Task description |
Begin the copy at the line containing "checklist][code-review-checklist] will expedite" in the data below and end it at the line containing "Для установки docker", keeping each line exact and leaving out pictures.

Dataset |

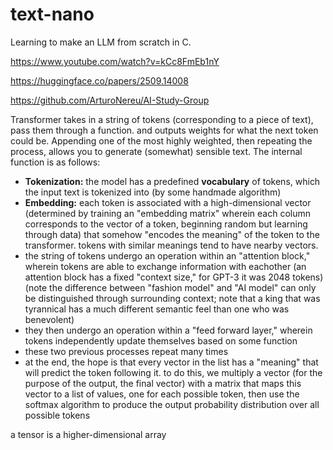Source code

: # text-nano

Learning to make an LLM from scratch in C.

https://www.youtube.com/watch?v=kCc8FmEb1nY

https://huggingface.co/papers/2509.14008

https://github.com/ArturoNereu/AI-Study-Group

Transformer takes in a string of tokens (corresponding to a piece of text), pass them through a function. and outputs weights for what the next token could be. Appending one of the most highly weighted, then repeating the process, allows you to generate (somewhat) sensible text. The internal function is as follows:

- **Tokenization:** the model has a predefined **vocabulary** of tokens, which the input text is tokenized into (by some handmade algorithm)
- **Embedding:** each token is associated with a high-dimensional vector (determined by training an "embedding matrix" wherein each column corresponds to the vector of a token, beginning random but learning through data) that somehow "encodes the meaning" of the token to the transformer. tokens with similar meanings tend to have nearby vectors.
- the string of tokens undergo an operation within an "attention block," wherein tokens are able to exchange information with eachother (an attention block has a fixed "context size," for GPT-3 it was 2048 tokens) (note the difference between "fashion model" and "AI model" can only be distinguished through surrounding context; note that a king that was tyrannical has a much different semantic feel than one who was benevolent)
- they then undergo an operation within a "feed forward layer," wherein tokens independently update themselves based on some function
- these two previous processes repeat many times
- at the end, the hope is that every vector in the list has a "meaning" that will predict the token following it. to do this, we multiply a vector (for the purpose of the output, the final vector) with a matrix that maps this vector to a list of values, one for each possible token, then use the softmax algorithm to produce the output probability distribution over all possible tokens

a tensor is a higher-dimensional array
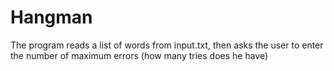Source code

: # Hangman
The program reads a list of words from input.txt, then asks the user to enter the number of maximum errors (how many tries does he have)
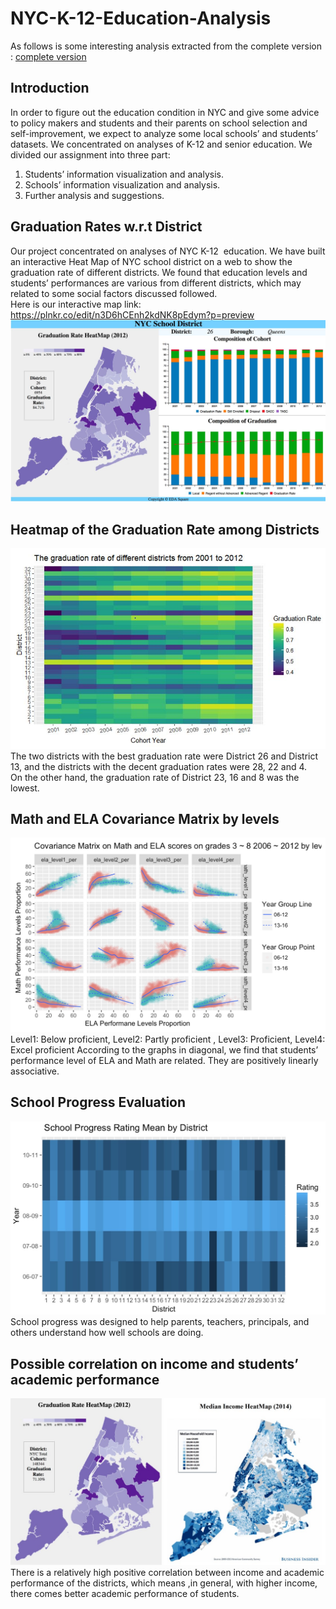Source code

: # NYC-K-12-Education-Analysis
As follows is some interesting analysis extracted from the complete version : 
[complete version](https://github.com/KunyiLiu/NYC-K-12-Education-Analysis/blob/master/eda_square.nb.html)
## Introduction
In order to figure out the education condition in NYC and give some advice to policy makers and students and their parents on school selection and self-improvement, we expect to analyze some local schools’ and students’ datasets.
We concentrated on analyses of K-12 and senior education. We divided our assignment into three part:  
1) Students’ information visualization and analysis.   
2) Schools’ information visualization and analysis.   
3) Further analysis and suggestions.   
## Graduation Rates w.r.t District
Our project concentrated on analyses of NYC K-12  education. We have built an interactive Heat Map of NYC school district on a web to show the graduation rate of different districts. We found that education levels and students’ performances are various from different districts, which may related to some social factors discussed followed.  
Here is our interactive map link: https://plnkr.co/edit/n3D6hCEnh2kdNK8pEdym?p=preview  
![interative map](interative_map_demo.JPG )
## Heatmap of the Graduation Rate among Districts
![heatmap](g1.JPG)  
The two districts with the best graduation rate were District 26 and District 13, and the districts with the decent graduation rates were 28, 22 and 4.   
On the other hand, the graduation rate of District 23, 16 and 8 was the lowest.
## Math and ELA Covariance Matrix by levels
![covariance](covariance.jpg )    
Level1: Below proficient, Level2: Partly proficient , Level3: Proficient, Level4: Excel proficient
According to the graphs in diagonal, we find that students’ performance level of ELA and Math are related. They are positively linearly associative.
## School Progress Evaluation
![school](school_evaluation.jpg )  
School progress was designed to help parents, teachers, principals, and others understand how well schools are doing.
## Possible correlation on income and students’ academic performance
![correlation](correlation.jpg )
There is a relatively high positive correlation between income and academic performance of the districts, which means ,in general, with higher income, there comes better academic performance of students.




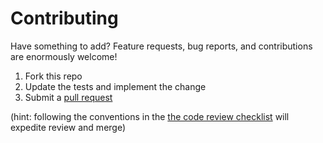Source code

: Contributing
===============================================================================

Have something to add? Feature requests, bug reports, and contributions are
enormously welcome!

  1. Fork this repo
  2. Update the tests and implement the change
  3. Submit a [pull request][github-pull-request]

(hint: following the conventions in the [the code review
checklist][code-review-checklist] will expedite review and merge)

[github-pull-request]: help.github.com/pull-requests/
[code-review-checklist]: https://github.com/rjz/code-review-checklist

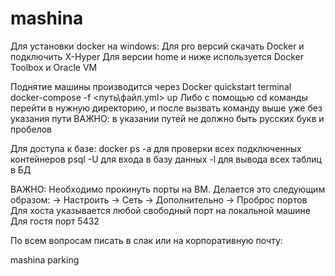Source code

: # mashina
Для установки docker на windows:
Для pro версий скачать Docker и подключить X-Hyper
Для версии home и ниже используется Docker Toolbox и Oracle VM

Поднятие машины производится через Docker quickstart terminal
docker-compose -f <путь\файл.yml> up
Либо с помощью cd команды перейти в нужную директорию, и после вызвать команду выше уже без указания пути
ВАЖНО: в указании путей не должно быть русских букв и пробелов

Для доступа к базе:
docker ps -a для проверки всех подключенных контейнеров
psql -U <user> <basa> для входа в базу данных
-l для вывода всех таблиц в БД

ВАЖНО: Необходимо прокинуть порты на ВМ. Делается это следующим образом:
<VM> -> Настроить -> Сеть -> Дополнительно -> Проброс портов
Для хоста указывается любой свободный порт на локальной машине
Для гостя порт 5432

По всем вопросам писать в слак или на корпоративную почту:

mashina parking
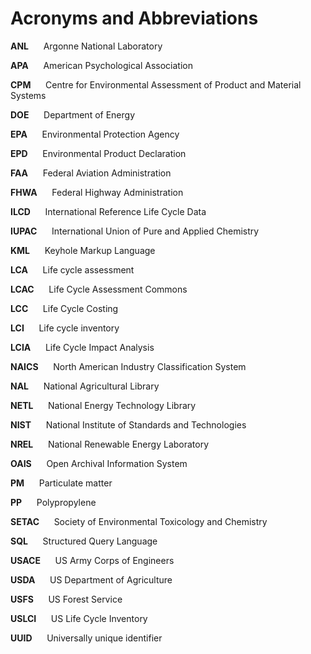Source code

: # Acronyms and Abbreviations

**ANL**		&nbsp;&nbsp;&nbsp;&nbsp;&nbsp;Argonne National Laboratory

**APA**		&nbsp;&nbsp;&nbsp;&nbsp;&nbsp;American Psychological Association

**CPM**		&nbsp;&nbsp;&nbsp;&nbsp;&nbsp;Centre for Environmental Assessment of Product and Material Systems

**DOE**		&nbsp;&nbsp;&nbsp;&nbsp;&nbsp;Department of Energy

**EPA**		&nbsp;&nbsp;&nbsp;&nbsp;&nbsp;Environmental Protection Agency

**EPD**		&nbsp;&nbsp;&nbsp;&nbsp;&nbsp;Environmental Product Declaration

**FAA**		&nbsp;&nbsp;&nbsp;&nbsp;&nbsp;Federal Aviation Administration

**FHWA**	&nbsp;&nbsp;&nbsp;&nbsp;&nbsp;Federal Highway Administration

**ILCD**	&nbsp;&nbsp;&nbsp;&nbsp;&nbsp;International Reference Life Cycle Data

**IUPAC**	&nbsp;&nbsp;&nbsp;&nbsp;&nbsp;International Union of Pure and Applied Chemistry

**KML**		&nbsp;&nbsp;&nbsp;&nbsp;&nbsp;Keyhole Markup Language

**LCA**		&nbsp;&nbsp;&nbsp;&nbsp;&nbsp;Life cycle assessment

**LCAC**	&nbsp;&nbsp;&nbsp;&nbsp;&nbsp;Life Cycle Assessment Commons

**LCC**		&nbsp;&nbsp;&nbsp;&nbsp;&nbsp;Life Cycle Costing

**LCI**		&nbsp;&nbsp;&nbsp;&nbsp;&nbsp;Life cycle inventory

**LCIA**	&nbsp;&nbsp;&nbsp;&nbsp;&nbsp;Life Cycle Impact Analysis

**NAICS** &nbsp;&nbsp;&nbsp;&nbsp;&nbsp;North American Industry Classification System

**NAL**		&nbsp;&nbsp;&nbsp;&nbsp;&nbsp;National Agricultural Library

**NETL**	&nbsp;&nbsp;&nbsp;&nbsp;&nbsp;National Energy Technology Library

**NIST**	&nbsp;&nbsp;&nbsp;&nbsp;&nbsp;National Institute of Standards and Technologies

**NREL**	&nbsp;&nbsp;&nbsp;&nbsp;&nbsp;National Renewable Energy Laboratory

**OAIS**	&nbsp;&nbsp;&nbsp;&nbsp;&nbsp;Open Archival Information System

**PM**		&nbsp;&nbsp;&nbsp;&nbsp;&nbsp;Particulate matter

**PP**		&nbsp;&nbsp;&nbsp;&nbsp;&nbsp;Polypropylene

**SETAC**	&nbsp;&nbsp;&nbsp;&nbsp;&nbsp;Society of Environmental Toxicology and Chemistry

**SQL**		&nbsp;&nbsp;&nbsp;&nbsp;&nbsp;Structured Query Language

**USACE**	&nbsp;&nbsp;&nbsp;&nbsp;&nbsp;US Army Corps of Engineers

**USDA**	&nbsp;&nbsp;&nbsp;&nbsp;&nbsp;US Department of Agriculture

**USFS**	&nbsp;&nbsp;&nbsp;&nbsp;&nbsp;US Forest Service

**USLCI**	&nbsp;&nbsp;&nbsp;&nbsp;&nbsp;US Life Cycle Inventory

**UUID**	&nbsp;&nbsp;&nbsp;&nbsp;&nbsp;Universally unique identifier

Solution for this task |
checklist][code-review-checklist] will expedite review and merge)

[github-pull-request]: help.github.com/pull-requests/
[code-review-checklist]: https://github.com/rjz/code-review-checklist

Source code

: # mashina
Для установки docker на windows:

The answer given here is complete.